In this work we investigated the structural and electrical properties of titanium dioxide (TiO₂) nanotubes (NTs) grown by electrochemical anodization of Ti metal sheets in NH₄ F+ H₂ O+glycerol electrolyte at different anodization voltages (V_a) and electrolyte composition. Our results revealed that TiO₂ NTs can be grown in a wide range of anodization voltages from 10 to 240 V. The maximum NH₄ F acid concentration, at which NTs can be formed, decreases with the anodization voltage, which is 0.7% for V_a <60 V, and decreases to 0.1% at V_a =240 V. Addition of water to the electrolyte results in an increase in NT growth rate and modification of NT film morphology. Glancing angle x-ray diffraction experiments show that as-grown amorphous TiO₂ transforms to anatase phase after annealing at 400 °C and further transforms to rutile phase at annealing temperatures above 500 °C. Samples grown in 30-120 V voltage range have higher crystal quality as seen from anatase (101) peak intensity and reduced linewidth.

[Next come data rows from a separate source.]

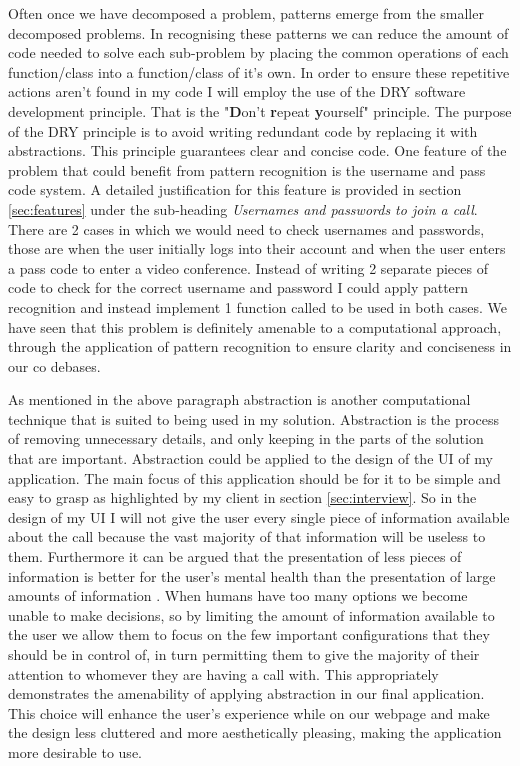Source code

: Often once we have decomposed a problem, patterns emerge from 
the smaller decomposed problems. In recognising these patterns
we can reduce the amount of code needed to solve each 
sub-problem by placing the common operations of each 
function/class into a function/class of it's own. In order to 
ensure these repetitive actions aren't found in my code I will
employ the use of the DRY software development principle. 
That is the "\textbf{D}on't \textbf{r}epeat \textbf{y}ourself"
principle. The purpose of the DRY principle is to avoid 
writing redundant code by replacing it with abstractions. This
principle guarantees clear and concise code. One feature of 
the problem that could benefit from pattern recognition is the 
username and pass code system. A detailed justification for this
feature is provided in section \ref{sec:features} under the
sub-heading \textit{Usernames and passwords to join a call}.
There are 2 cases in which we would need to check usernames
and passwords, those are when the user initially logs into 
their account and when the user enters a pass code to enter a
video conference. Instead of writing 2 separate pieces of
code to check for the correct username and password I could
apply pattern recognition and instead implement 1 function 
called  to be used in both 
cases. We have seen that this problem is definitely amenable 
to a computational approach, through the application of
pattern recognition to ensure clarity and conciseness in our 
co debases. \vspace{0.2cm}

As mentioned in the above paragraph abstraction is another 
computational technique that is suited to being used in my 
solution. Abstraction is the process of removing unnecessary
details, and only keeping in the parts of the solution that are
important. Abstraction could be applied to the design of the 
UI of my application. The main focus of this application should
be for it to be simple and easy to grasp as highlighted by my 
client in section \ref{sec:interview}. So in the design of my
UI I will not give the user every single piece of information
available about the call because the vast majority of that 
information will be useless to them. Furthermore it can be 
argued that the presentation of less pieces of information is
better for the user's mental health than the presentation of
large amounts of information \cite{overchoice}. When humans 
have too many options we become unable to make decisions, so
by limiting the amount of information available to the user we
allow them to focus on the few important configurations that
they should be 
in control of, in turn permitting them to give the majority of
their attention to whomever they are having a call with. This 
appropriately demonstrates the amenability of applying
abstraction in our final application. This choice will enhance
the user's experience while on our webpage and make the design
less cluttered and more aesthetically pleasing, making the 
application more desirable to use.  \\ \vspace{0.2cm}

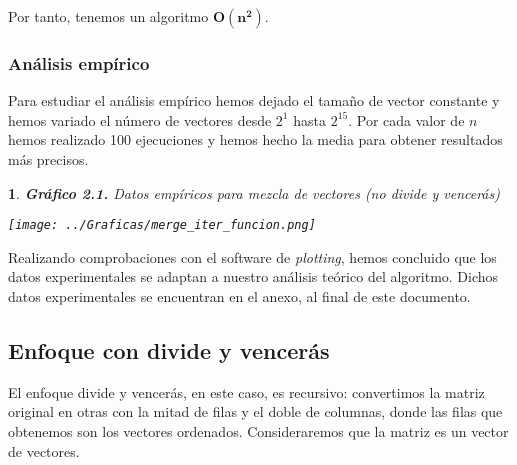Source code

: \documentclass[10pt, a4paper]{article}
\theoremstyle{theorem-style}
\newtheorem*{datos}{}
\theoremstyle{theorem-style}
\theoremstyle{definition-style}
\theoremstyle{remark-style}
\theoremstyle{example-style}
\theoremstyle{definition-style}
\theoremstyle{remark-style}
\begin{document}
Por tanto, tenemos un algoritmo $\boldsymbol{O(n^2)}$.

\pagebreak

\subsubsection{Análisis empírico}

Para estudiar el análisis empírico hemos dejado el tamaño de vector constante y hemos variado el número de vectores desde $2^1$ hasta $2^{15}$. Por cada valor de $n$ hemos realizado 100 ejecuciones y hemos hecho la media para obtener resultados más precisos.

\begin{datos}
	{\bf\sffamily Gráfico 2.1.} {\sffamily Datos empíricos para mezcla de vectores (no divide y vencerás)}\\
	\vspace{-0.7cm}
	\begin{center}
		\texttt{[image: ../Graficas/merge\_iter\_funcion.png]}
	\end{center}	
\end{datos}

Realizando comprobaciones con el software de \emph{plotting}, hemos concluido que los datos experimentales se adaptan a nuestro análisis teórico del algoritmo. Dichos datos experimentales se encuentran en el anexo, al final de este documento.

\pagebreak

\subsection{Enfoque con divide y vencerás}

El enfoque divide y vencerás, en este caso, es recursivo: convertimos la matriz original en otras con la mitad de filas y el doble de columnas, donde las filas que obtenemos son los vectores ordenados. Consideraremos que la matriz es un vector de vectores.\\
\end{document}
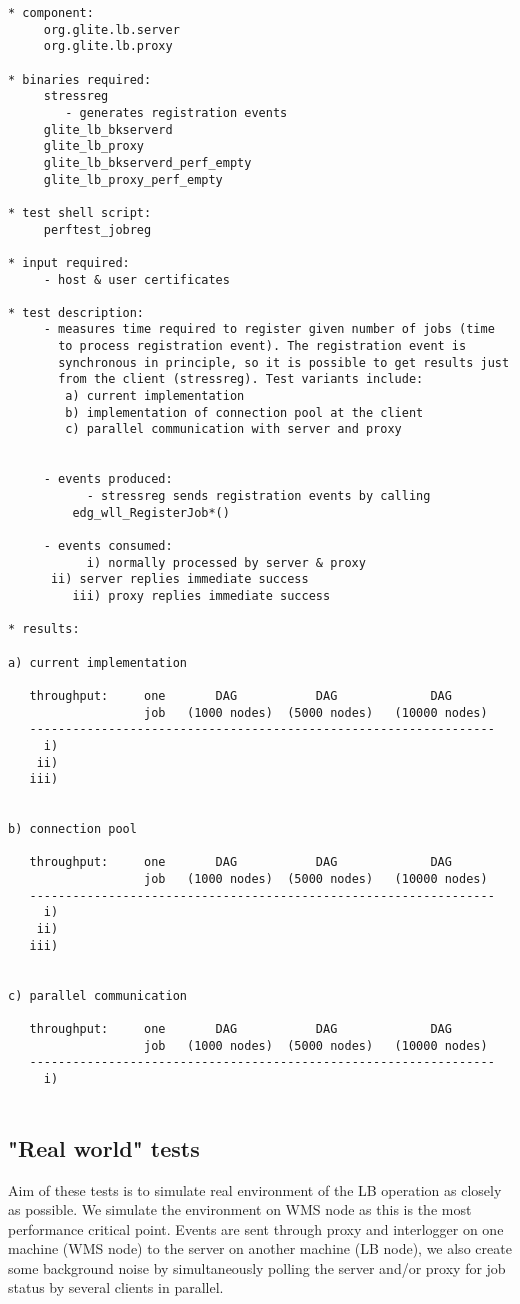 \begin{verbatim}
* component:
     org.glite.lb.server
     org.glite.lb.proxy

* binaries required:
     stressreg
        - generates registration events
     glite_lb_bkserverd
     glite_lb_proxy
     glite_lb_bkserverd_perf_empty
     glite_lb_proxy_perf_empty
     
* test shell script:
     perftest_jobreg

* input required:
     - host & user certificates

* test description:
     - measures time required to register given number of jobs (time
       to process registration event). The registration event is
       synchronous in principle, so it is possible to get results just
       from the client (stressreg). Test variants include:
	    a) current implementation
	    b) implementation of connection pool at the client
	    c) parallel communication with server and proxy
       
       
     - events produced:
           - stressreg sends registration events by calling
	     edg_wll_RegisterJob*()

     - events consumed:
           i) normally processed by server & proxy
	  ii) server replies immediate success
         iii) proxy replies immediate success

* results:

a) current implementation

   throughput:     one       DAG           DAG             DAG
                   job   (1000 nodes)  (5000 nodes)   (10000 nodes)
   -----------------------------------------------------------------
     i)
    ii)
   iii)


b) connection pool

   throughput:     one       DAG           DAG             DAG
                   job   (1000 nodes)  (5000 nodes)   (10000 nodes)
   -----------------------------------------------------------------
     i)
    ii)
   iii)


c) parallel communication

   throughput:     one       DAG           DAG             DAG
                   job   (1000 nodes)  (5000 nodes)   (10000 nodes)
   -----------------------------------------------------------------
     i)


\end{verbatim}

\subsection{"Real world" tests}

Aim of these tests is to simulate real environment of the LB operation as
closely as possible. We simulate the environment on WMS node as this is the
most performance critical point. Events are sent through proxy and interlogger
on one machine (WMS node) to the server on another machine (LB node), we also
create some background noise by simultaneously polling the server and/or proxy
for job status by several clients in parallel.

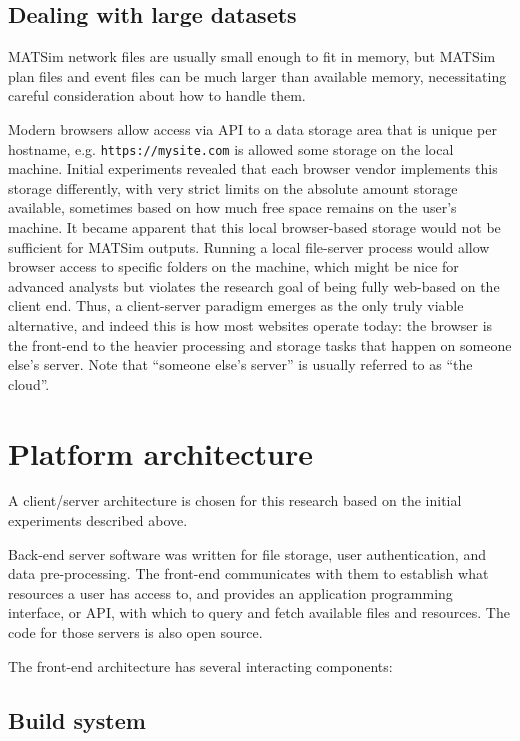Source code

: \hypertarget{dealing-with-large-datasets}{%
\subsection{Dealing with large datasets}\label{dealing-with-large-datasets}}

MATSim network files are usually small enough to fit in memory, but MATSim plan files and event files can be much larger than available memory, necessitating careful consideration about how to handle them.

Modern browsers allow access via API to a data storage area that is unique per hostname, e.g. \texttt{https://mysite.com} is allowed some storage on the local machine. Initial experiments revealed that each browser vendor implements this storage differently, with very strict limits on the absolute amount storage available, sometimes based on how much free space remains on the user's machine. It became apparent that this local browser-based storage would not be sufficient for MATSim outputs. Running a local file-server process would allow browser access to specific folders on the machine, which might be nice for advanced analysts but violates the research goal of being fully web-based on the client end. Thus, a client-server paradigm emerges as the only truly viable alternative, and indeed this is how most websites operate today: the browser is the front-end to the heavier processing and storage tasks that happen on someone else's server. Note that ``someone else's server'' is usually referred to as ``the cloud''.

\hypertarget{mathub-platform-architecture}{%
\section{Platform architecture}\label{platform-architecture}}

A client/server architecture is chosen for this research based on the initial experiments described above.

Back-end server software was written for file storage, user authentication, and data pre-processing. The front-end communicates with them to establish what resources a user has access to, and provides an application programming interface, or API, with which to query and fetch available files and resources. The code for those servers is also open source.

The front-end architecture has several interacting components:

\hypertarget{mathub-build-system}{%
\subsection{Build system}\label{build-system}}

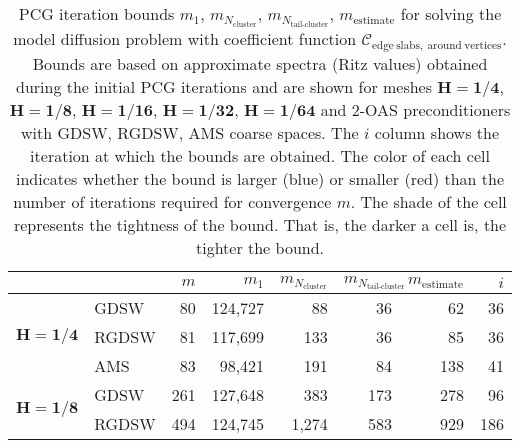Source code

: \begin{table}[H]
\centering
\caption{PCG iteration bounds $m_1$, $m_{N_{\text{cluster}}}$, $m_{N_{\text{tail-cluster}}}$, $m_{\text{estimate}}$ for solving the model diffusion problem with coefficient function $\mathcal{C}_{\mathrm{edge \ slabs, \ around \ vertices}}$. Bounds are based on approximate spectra (Ritz values) obtained during the initial PCG iterations and are shown for meshes $\mathbf{H=1/4}$, $\mathbf{H=1/8}$, $\mathbf{H=1/16}$, $\mathbf{H=1/32}$, $\mathbf{H=1/64}$ and 2-OAS preconditioners with GDSW, RGDSW, AMS coarse spaces. The $i$ column shows the iteration at which the bounds are obtained. The color of each cell indicates whether the bound is larger (blue) or smaller (red) than the number of iterations required for convergence $m$. The shade of the cell represents the tightness of the bound. That is, the darker a cell is, the tighter the bound.}
\label{tab:cg_iteration_bound_coef=slabs_around_vertices}
\begin{tabular}{llrrrrrr}
\toprule
 &  & $m$ & $m_1$ & $m_{N_{\text{cluster}}}$ & $m_{N_{\text{tail-cluster}}}$ & $m_{\text{estimate}}$ & $i$ \\
\midrule
\multirow[c]{3}{*}{$\mathbf{H=1/4}$} & GDSW & 80 & {\cellcolor[HTML]{AFC9F6}} \color[HTML]{000000} 124,727 & {\cellcolor[HTML]{7EAFF1}} \color[HTML]{000000} 88 & {\cellcolor[HTML]{BB9CA9}} \color[HTML]{F1F1F1} 36 & {\cellcolor[HTML]{945357}} \color[HTML]{F1F1F1} 62 & 36 \\
\cline{2-8}
 & RGDSW & 81 & {\cellcolor[HTML]{C1D2F8}} \color[HTML]{000000} 117,699 & {\cellcolor[HTML]{9FC0F4}} \color[HTML]{000000} 133 & {\cellcolor[HTML]{945357}} \color[HTML]{F1F1F1} 36 & {\cellcolor[HTML]{7EAFF1}} \color[HTML]{000000} 85 & 36 \\
\cline{2-8}
 & AMS & 83 & {\cellcolor[HTML]{C9D6F8}} \color[HTML]{000000} 98,421 & {\cellcolor[HTML]{AFC9F6}} \color[HTML]{000000} 191 & {\cellcolor[HTML]{7EAFF1}} \color[HTML]{000000} 84 & {\cellcolor[HTML]{96BCF3}} \color[HTML]{000000} 138 & 41 \\
\cline{1-8} \cline{2-8}
\multirow[c]{3}{*}{$\mathbf{H=1/8}$} & GDSW & 261 & {\cellcolor[HTML]{C1D2F8}} \color[HTML]{000000} 127,648 & {\cellcolor[HTML]{9FC0F4}} \color[HTML]{000000} 383 & {\cellcolor[HTML]{945357}} \color[HTML]{F1F1F1} 173 & {\cellcolor[HTML]{7EAFF1}} \color[HTML]{000000} 278 & 96 \\
\cline{2-8}
 & RGDSW & 494 & {\cellcolor[HTML]{C9D6F8}} \color[HTML]{000000} 124,745 & {\cellcolor[HTML]{AFC9F6}} \color[HTML]{000000} 1,274 & {\cellcolor[HTML]{7EAFF1}} \color[HTML]{000000} 583 & {\cellcolor[HTML]{96BCF3}} \color[HTML]{000000} 929 & 186 \\

\end{tabular}
\end{table}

The electrical resistivity of the NTs varies with V_a concentration and increases by eight orders of magnitude when V_a increases from 10 to 240 V. The resistivity is also greatly dependent on H₂ O concentration increasing with its concentration up to nine orders of magnitude. Temperature dependent I-V and photoinduced current transient spectroscopy were employed to analyze electrical properties and defect structure on NT samples.